Et puis j'ai écouté l'album... et j'y trouve mon compte. Des arrangements chiadés mais vivants, de la guitare, de l'orgue, bref, pas le schéma basse/batterie/piano traditionnel. Des reprises osées (Elliot Smith dans Between The Bars, Hank Williams dans Weary Blues) dont certaines carrément réussies. Le Dance Me To The End Of Love laisse sur place le vieux Leonard Cohen, et You're Gonna Miss Me When You Go écrase la version de Dylan. Pas rien. Entre deux, je me permets de moins accrocher à certains trucs, mais ce disque, que j'ai écouté en boucle dans ma bagnole aujourd'hui, a sur me réveiller suffisamment de fois pour que je l'explore plus à fond. J'aime l'idée, ça me rappelle un peu Brad Mehldau qui ose des reprises de Radiohead, Nick Drake ou autres, malgré son estampille jazz pur jus.

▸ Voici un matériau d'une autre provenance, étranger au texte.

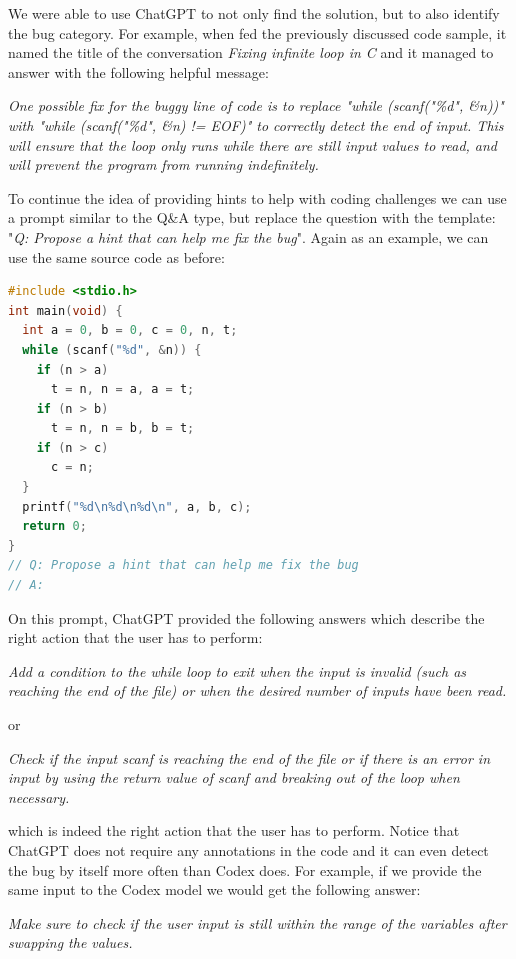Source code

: \documentclass[12pt,a4paper]{report}
\begin{document}
We were able to use ChatGPT to not only find the solution, but to also identify the bug category. For example, when fed the previously discussed code sample, it named the title of the conversation \textit{Fixing infinite loop in C} and it managed to answer with the following helpful message:

\textit{One possible fix for the buggy line of code is to replace "while (scanf("\%d", \&n))" with "while (scanf("\%d", \&n) != EOF)" to correctly detect the end of input. This will ensure that the loop only runs while there are still input values to read, and will prevent the program from running indefinitely.}

To continue the idea of providing hints to help with coding challenges we can use a prompt similar to the Q\&A type, but replace the question with the template: "\textit{Q: Propose a hint that can help me fix the bug}". Again as an example, we can use the same source code as before:

\begin{lstlisting}[language=C++]
#include <stdio.h>
int main(void) {
  int a = 0, b = 0, c = 0, n, t;
  while (scanf("%d", &n)) {
    if (n > a)
      t = n, n = a, a = t;
    if (n > b)
      t = n, n = b, b = t;
    if (n > c)
      c = n;
  }
  printf("%d\n%d\n%d\n", a, b, c);
  return 0;
}
// Q: Propose a hint that can help me fix the bug
// A:
\end{lstlisting}

On this prompt, ChatGPT provided the following answers which describe the right action that the user has to perform:

\textit{Add a condition to the while loop to exit when the input is invalid (such as reaching the end of the file) or when the desired number of inputs have been read.}

or

\textit{Check if the input scanf is reaching the end of the file or if there is an error in input by using the return value of scanf and breaking out of the loop when necessary.}

which is indeed the right action that the user has to perform. Notice that ChatGPT does not require any annotations in the code and it can even detect the bug by itself more often than Codex does. For example, if we provide the same input to the Codex model we would get the following answer:

\textit{Make sure to check if the user input is still within the range of the variables after swapping the values.}
\end{document}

Et puis cette voix, veloutée mais insolente, moi ça me tue. Je vais encore m'attirer des foudres si je parle de Billie Holliday, alors je n'en parlerai pas. Pas assez calé sur le sujet, pas prêt à répondre aux remarques qui vont fuser.

Alors voilà, si vous n'êtes pas dans le million d'acheteurs de l'album, peut-être que mon petit post aura servi à quelque chose d'autre qu'à passer pour un âne inculte. Pour être tout à fait honnête, je préfère même son dernier album, Standing On The Rooftop, qui me fait frissonner carrément du début à la fin, mais comme Lyc l'a déjà balancé...

Si donc il reste 2-3 ânes qui n'ont pas encore testé les vocalises de la belle Madeleine (celle-ci est à moi ! pas à Proust), c'est par-là :

Careless Love

PS : et si vous avez des liens (pas avec elle, je la veux pour moi tout seul) vers ses autres albums, merci par avance de laisser des commentaires. Je la veux toute à moi.